Exactly as written, print out each entry in the data, with no pictures.

Given records:
========================================
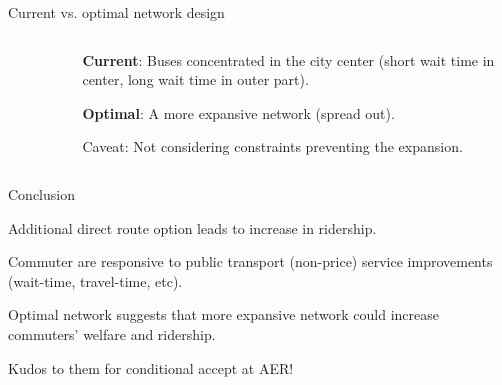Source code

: \documentclass[notes,11pt, aspectratio=169]{beamer}
\newenvironment{wideitemize}{\itemize\addtolength{\itemsep}{0.4em}}{\enditemize}
\begin{document}
\begin{frame}{Current vs. optimal network design}
	\begin{columns}
	\begin{column}{0.6\textwidth}
	\begin{figure}
	\end{figure}
\end{column}
\begin{column}{0.4\textwidth}
	\begin{wideitemize}
	\item \textbf{Current}: Buses concentrated in the city center (short wait time in center, long wait time in outer part).
	\item \textbf{Optimal}: A more expansive network (spread out).
	\item Caveat: Not considering constraints preventing the expansion.
	\end{wideitemize}	
\end{column}
\end{columns}
\end{frame}

\begin{frame}{Conclusion}
	\begin{wideitemize}
		\item Additional direct route option leads to increase in ridership.
		\item Commuter are responsive to public transport (non-price) service improvements (wait-time, travel-time, etc).
		\item Optimal network suggests that more expansive network could increase commuters' welfare and ridership. 
		\item Kudos to them for conditional accept at AER!
	\end{wideitemize}	
\end{frame}
\end{document}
========================================
Finished task:
Source code

: \documentclass[notes,11pt, aspectratio=169]{beamer}
\newenvironment{wideitemize}{\itemize\addtolength{\itemsep}{0.4em}}{\enditemize}
\begin{document}
\begin{frame}{Current vs. optimal network design}
	\begin{columns}
	\begin{column}{0.6\textwidth}
	\begin{figure}
	\end{figure}
\end{column}
\begin{column}{0.4\textwidth}
	\begin{wideitemize}
	\item \textbf{Current}: Buses concentrated in the city center (short wait time in center, long wait time in outer part).
	\item \textbf{Optimal}: A more expansive network (spread out).
	\item Caveat: Not considering constraints preventing the expansion.
	\end{wideitemize}	
\end{column}
\end{columns}
\end{frame}

\begin{frame}{Conclusion}
	\begin{wideitemize}
		\item Additional direct route option leads to increase in ridership.
		\item Commuter are responsive to public transport (non-price) service improvements (wait-time, travel-time, etc).
		\item Optimal network suggests that more expansive network could increase commuters' welfare and ridership. 
		\item Kudos to them for conditional accept at AER!
	\end{wideitemize}	
\end{frame}
\end{document}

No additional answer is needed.